# Data shown
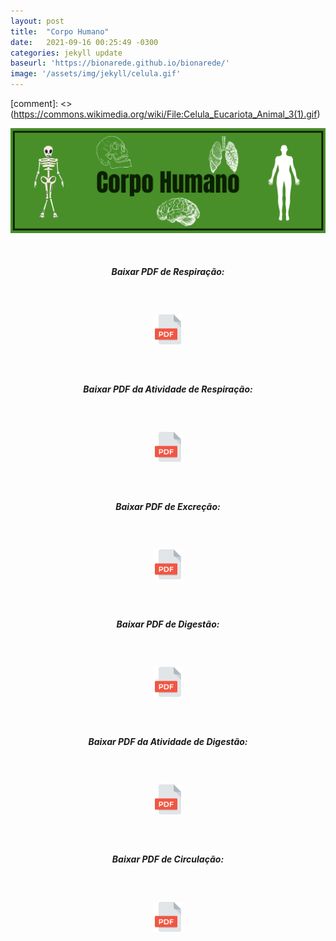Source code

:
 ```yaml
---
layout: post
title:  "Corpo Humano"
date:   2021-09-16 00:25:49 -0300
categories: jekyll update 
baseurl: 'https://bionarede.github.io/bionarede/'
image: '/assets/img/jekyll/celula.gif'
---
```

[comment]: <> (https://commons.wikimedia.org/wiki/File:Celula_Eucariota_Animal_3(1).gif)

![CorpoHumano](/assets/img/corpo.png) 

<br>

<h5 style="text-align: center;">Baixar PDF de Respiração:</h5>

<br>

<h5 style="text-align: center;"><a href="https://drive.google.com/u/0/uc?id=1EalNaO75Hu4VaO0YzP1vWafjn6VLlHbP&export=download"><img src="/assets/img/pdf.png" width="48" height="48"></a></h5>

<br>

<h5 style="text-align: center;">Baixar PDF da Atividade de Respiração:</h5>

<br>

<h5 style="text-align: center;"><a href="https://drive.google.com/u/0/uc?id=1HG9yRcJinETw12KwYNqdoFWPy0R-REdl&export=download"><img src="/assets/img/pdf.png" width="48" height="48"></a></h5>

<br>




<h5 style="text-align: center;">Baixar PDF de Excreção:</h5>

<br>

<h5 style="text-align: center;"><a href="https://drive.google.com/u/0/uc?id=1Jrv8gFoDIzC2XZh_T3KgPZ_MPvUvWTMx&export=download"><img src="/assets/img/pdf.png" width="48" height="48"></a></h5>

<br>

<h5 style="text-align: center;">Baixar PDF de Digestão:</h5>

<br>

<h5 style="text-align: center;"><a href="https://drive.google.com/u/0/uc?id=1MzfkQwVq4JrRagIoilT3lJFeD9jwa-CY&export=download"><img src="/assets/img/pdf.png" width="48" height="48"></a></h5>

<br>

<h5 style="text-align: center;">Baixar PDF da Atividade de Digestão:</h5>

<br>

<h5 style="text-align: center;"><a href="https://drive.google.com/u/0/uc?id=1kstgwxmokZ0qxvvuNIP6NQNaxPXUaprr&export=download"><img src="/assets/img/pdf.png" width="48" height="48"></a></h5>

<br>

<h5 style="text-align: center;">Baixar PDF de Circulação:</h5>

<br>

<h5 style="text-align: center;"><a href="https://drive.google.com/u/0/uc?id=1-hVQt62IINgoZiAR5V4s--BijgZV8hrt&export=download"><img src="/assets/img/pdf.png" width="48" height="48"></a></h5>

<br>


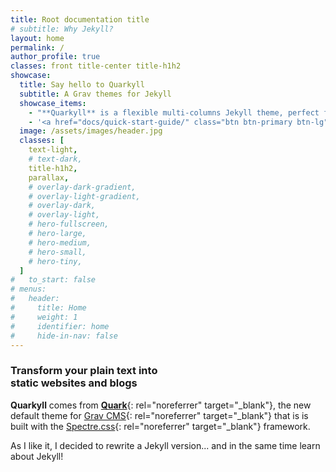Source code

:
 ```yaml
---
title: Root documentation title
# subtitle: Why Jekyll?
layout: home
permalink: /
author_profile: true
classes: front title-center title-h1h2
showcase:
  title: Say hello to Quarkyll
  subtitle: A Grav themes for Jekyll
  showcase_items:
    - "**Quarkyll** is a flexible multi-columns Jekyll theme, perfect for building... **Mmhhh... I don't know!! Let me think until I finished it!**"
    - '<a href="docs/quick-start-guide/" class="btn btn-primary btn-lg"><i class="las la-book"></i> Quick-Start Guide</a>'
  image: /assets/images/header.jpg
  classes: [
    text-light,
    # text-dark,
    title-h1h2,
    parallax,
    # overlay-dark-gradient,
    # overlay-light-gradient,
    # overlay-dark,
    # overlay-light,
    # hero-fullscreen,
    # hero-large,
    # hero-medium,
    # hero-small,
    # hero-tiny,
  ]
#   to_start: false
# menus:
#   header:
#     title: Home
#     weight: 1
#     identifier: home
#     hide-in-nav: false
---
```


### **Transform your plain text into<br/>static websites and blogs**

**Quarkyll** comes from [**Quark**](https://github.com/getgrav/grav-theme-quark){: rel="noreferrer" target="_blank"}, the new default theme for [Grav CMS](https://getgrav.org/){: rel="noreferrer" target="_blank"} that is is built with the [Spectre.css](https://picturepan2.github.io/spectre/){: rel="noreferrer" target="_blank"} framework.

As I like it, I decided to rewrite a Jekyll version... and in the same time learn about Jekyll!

# Exercise directions
Lines of the material that hold the word "hero" should be counted, and the number alone given.

# Task output
5